San Francisco Chronicle

Fitzgerald story loses something in translatio­n

- DAVID WIEGAND Televsion

Every time someone decides to adapt an F. Scott Fitzgerald work for film or television, purists are disappoint­ed. That’s because Fitzgerald is a far more complicate­d writer than he seems. Just distilling plot is an automatic disservice and missed opportunit­y. That approach leads only to melodrama without thematic complexity.

That brings us to the latest take on Fitzgerald, Amazon’s sprawling, big-budget adaptation of the author’s unfinished Hollywood novel, generally but incorrectl­y known as “The Last Tycoon,” whose first season is available Friday, July 28.

For the purists, the Amazon series takes considerab­le liberties with the novel, which was assembled from notes first in 1941 by Edmund Wilson and then more authentica­lly in 1995 by Matthew J. Bruccoli, who gave the work the title Fitzgerald intended, “The Love of the Last Tycoon.”

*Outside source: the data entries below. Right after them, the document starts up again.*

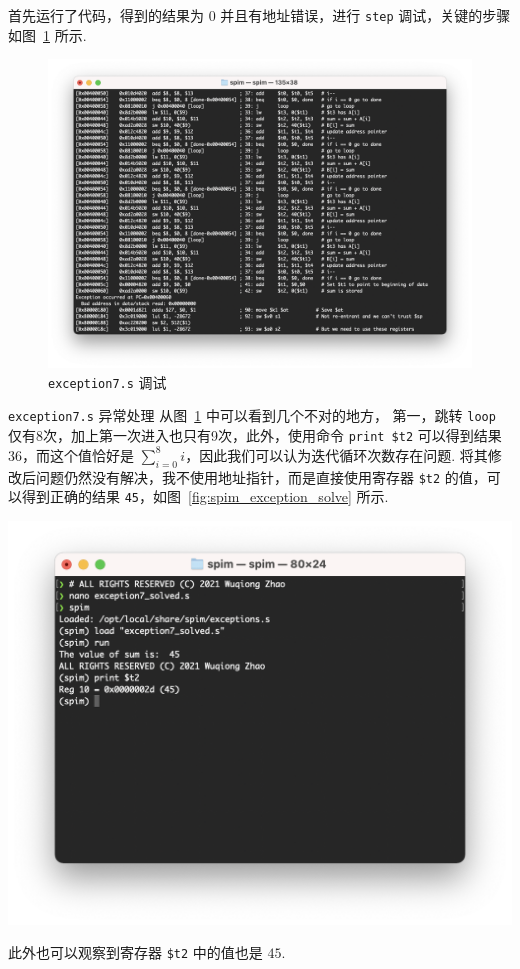 \documentclass[11pt]{SEU-Digital-Report}
\begin{document}
      首先运行了代码，得到的结果为 $0$ 并且有地址错误，进行 \texttt{step} 调试，关键的步骤如图~\ref{fig:spim_exception_debug} 所示.
      \begin{figure}[h!]
        \centering
        \includegraphics[width=.75\linewidth]{fig/spim_exception_debug.png}
        \caption{\texttt{exception7.s} 调试}
        \label{fig:spim_exception_debug}
      \end{figure}

      \begin{analyze}{\texttt{exception7.s} 异常处理}{}      
        从图~\ref{fig:spim_exception_debug} 中可以看到几个不对的地方，
        第一，跳转 \texttt{loop} 仅有8次，加上第一次进入也只有9次，此外，使用命令 \texttt{print \$t2} 可以得到结果 $36$，而这个值恰好是 $\sum_{i=0}^8i$，因此我们可以认为迭代循环次数存在问题.
        将其修改后问题仍然没有解决，我不使用地址指针，而是直接使用寄存器 \texttt{\$t2} 的值，可以得到正确的结果 \texttt{45}，如图~\ref{fig:spim_exception_solve} 所示.
        \begin{center}
          \includegraphics[width=.65\linewidth]{fig/spim_exception_solve.png}
          \label{fig:spim_exception_solve}
        \end{center}
        此外也可以观察到寄存器 \texttt{\$t2} 中的值也是 $45$.
      \end{analyze}
\end{document}
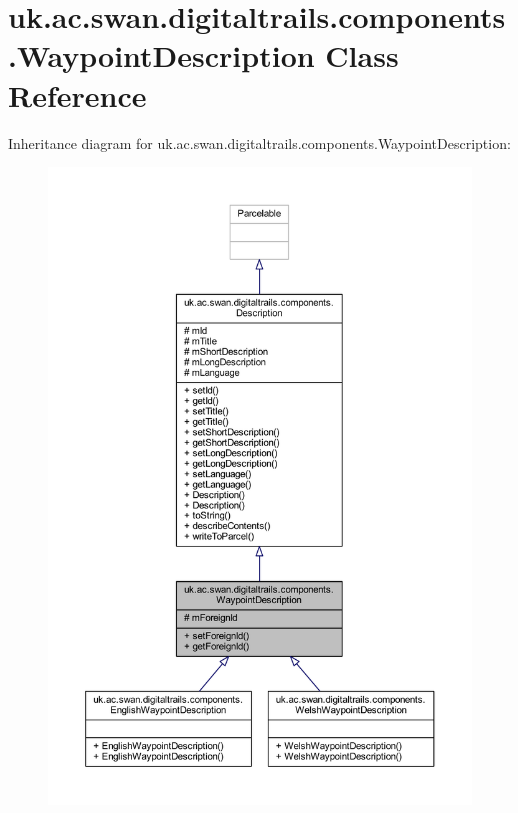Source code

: \hypertarget{classuk_1_1ac_1_1swan_1_1digitaltrails_1_1components_1_1_waypoint_description}{\section{uk.\+ac.\+swan.\+digitaltrails.\+components.\+Waypoint\+Description Class Reference}
\label{classuk_1_1ac_1_1swan_1_1digitaltrails_1_1components_1_1_waypoint_description}
}


Inheritance diagram for uk.\+ac.\+swan.\+digitaltrails.\+components.\+Waypoint\+Description\+:
\nopagebreak
\begin{figure}[H]
\begin{center}
\leavevmode
\includegraphics[width=350pt]{classuk_1_1ac_1_1swan_1_1digitaltrails_1_1components_1_1_waypoint_description__inherit__graph}
\end{center}
\end{figure}


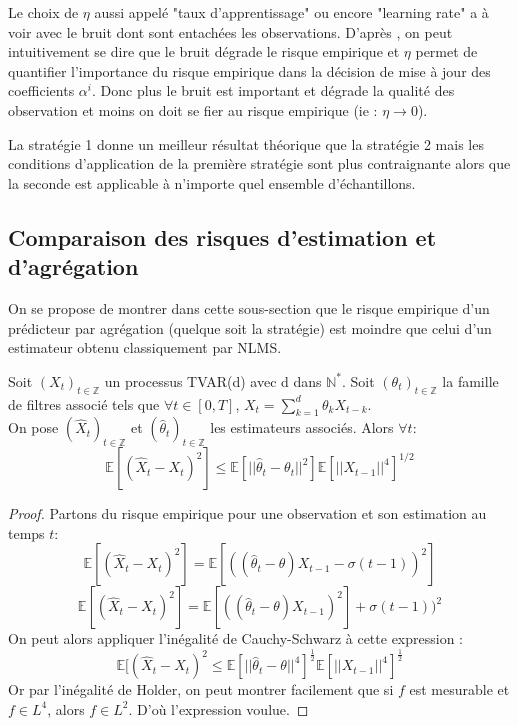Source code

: \documentclass{report}
\begin{document}
\begin{Rque}
Le choix de $\eta$ aussi appelé "taux d'apprentissage" ou encore "learning rate" a à voir avec le bruit dont sont entachées les observations. D'après  \citep{giraud-roueff-sanchez-aos2015}, on peut intuitivement se dire que le bruit dégrade le risque empirique et $\eta$ permet de quantifier l'importance du risque empirique dans la décision de mise à jour des coefficients $\alpha^{i}$. Donc plus le bruit est important et dégrade la qualité des observation et moins on doit se fier au risque empirique (ie : $\eta {\rightarrow} 0$).
\end{Rque}

\begin{Rque}
La stratégie 1 donne un meilleur résultat théorique que la stratégie 2 mais les conditions d'application de la première stratégie sont plus contraignante alors que la seconde est applicable à n'importe quel ensemble d'échantillons.
\end{Rque}

\subsection{Comparaison des risques d'estimation et d'agrégation}
On se propose de montrer dans cette sous-section que le risque empirique d'un prédicteur par agrégation (quelque soit la stratégie) est moindre que celui d'un estimateur obtenu classiquement par NLMS.
\begin{Prop}
Soit $(X_t)_{t \in \mathbb{Z}}$ un processus TVAR(d) avec d dans $\mathbb{N}^*$. Soit $(\theta_t)_{t \in \mathbb{Z}}$ la famille de filtres associé tels que $\forall t \in [0,T]$, $X_t = \sum_{k=1}^d \theta_k X_{t-k}$.\\
On pose $(\hat X_t)_{t \in \mathbb{Z}}$ et $(\hat\theta_t)_{t \in \mathbb{Z}}$ les estimateurs associés. Alors $\forall t$: \\
\begin{equation}
\mathbb{E}[(\hat X_t - X_t)^2] \leq \mathbb{E}[||\hat \theta_t - \theta_t||^2] \mathbb{E}[||X_{t-1}||^4]^{1/2}
\end{equation}
\end{Prop}
\begin{proof}
Partons du risque empirique pour une observation et son estimation au temps $t$:
\begin{equation}
\mathbb{E}[(\hat X_t - X_t)^2] = \mathbb{E}[((\hat\theta_t - \theta) X_{t-1} - \sigma(t-1))^2]
\end{equation}
\begin{equation}
\mathbb{E}[(\hat X_t - X_t)^2] = \mathbb{E}[((\hat\theta_t - \theta) X_{t-1})^2] + \sigma(t-1))^2
\end{equation}
On peut alors appliquer l'inégalité de Cauchy-Schwarz à cette expression :
\begin{equation}
\mathbb{E}[(\hat X_t - X_t)^2 \leq \mathbb{E}[||\hat\theta_t - \theta||^4]^{\frac{1}{2}} \mathbb{E}[||X_{t-1}||^4]^{\frac{1}{2}}
\end{equation}
Or par l'inégalité de Holder, on peut montrer facilement que si $f$ est mesurable et $f \in L^4$, alors $f \in L^2$. D'où l'expression voulue.
\end{proof}
\end{document}
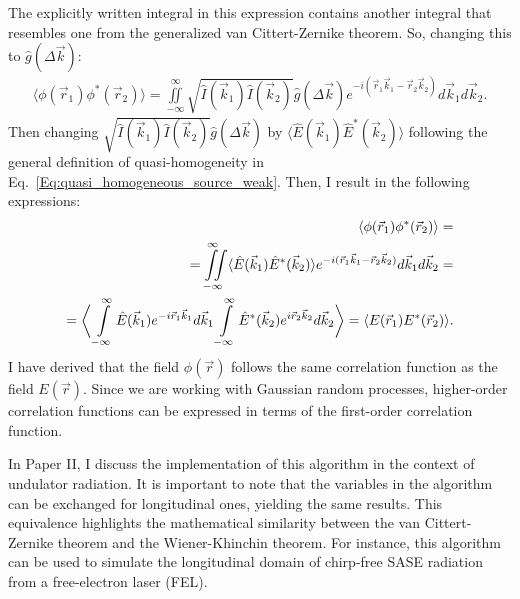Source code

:     The explicitly written integral in this expression contains another integral that resembles one from the generalized van Cittert-Zernike theorem. So, changing this to $\hat{g}(\Delta \vec{k})$:
    \begin{align}
        \langle \phi(\vec{r}_1) \phi^*(\vec{r}_2) \rangle =  
        \iint \limits_{-\infty}^{\infty}  \sqrt{\hat{I}(\vec{k}_1)\hat{I}(\vec{k}_2)}\hat{g}(\Delta \vec{k}) e^{-i (\vec{r}_1\vec{k}_1 - \vec{r}_2\vec{k}_2)} d\vec{k}_1 d\vec{k}_2.
    \end{align}
    Then changing $\sqrt{\hat{I}(\vec{k}_1)\hat{I}(\vec{k}_2)}\hat{g}(\Delta \vec{k})$ by $\langle \hat{E}(\vec{k}_1) \hat{E}^{*}(\vec{k}_2) \rangle$ following the general definition of quasi-homogeneity in Eq.~\ref{Eq:quasi_homogeneous_source_weak}. Then, I result in the following expressions:
    \begin{align}
        \langle \phi(\vec{r}_1) \phi^*(\vec{r}_2) \rangle = \cr 
        = \iint \limits_{-\infty}^{\infty} \langle \hat{E}(\vec{k}_1) \hat{E}^{*}(\vec{k}_2) \rangle  e^{-i (\vec{r}_1\vec{k}_1 - \vec{r}_2\vec{k}_2)} d\vec{k}_1 d\vec{k}_2 = \cr
        = \bigg\langle \int \limits_{-\infty}^{\infty} \hat{E}(\vec{k}_1) e^{-i \vec{r}_1\vec{k}_1} d\vec{k}_1 \int \limits_{-\infty}^{\infty} \hat{E}^{*}(\vec{k}_2) e^{i \vec{r}_2\vec{k}_2} d\vec{k}_2 \bigg\rangle = \langle E(\vec{r}_1)E^{*}(\vec{r}_2) \rangle.
    \end{align}
    I have derived that the field $\phi(\vec{r})$ follows the same correlation function as the field $E(\vec{r})$. Since we are working with Gaussian random processes, higher-order correlation functions can be expressed in terms of the first-order correlation function.

    
    In Paper II, I discuss the implementation of this algorithm in the context of undulator radiation. It is important to note that the variables in the algorithm can be exchanged for longitudinal ones, yielding the same results. This equivalence highlights the mathematical similarity between the van Cittert-Zernike theorem and the Wiener-Khinchin theorem. For instance, this algorithm can be used to simulate the longitudinal domain of chirp-free SASE radiation from a free-electron laser (FEL).

    
\newpage    
\setcounter{mycounter}{2} %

Fitzgerald managed only one screen credit as he knocked around Hollywood in the final years of his life trying to earn money to support wife Zelda’s hospitaliz­ation back east and to pay college tuition for his daughter, Scottie. He died at 44 in December 1940 at the home of his lover, gossip columnist Sheilah Graham, while making notes on a forthcomin­g Princeton football game.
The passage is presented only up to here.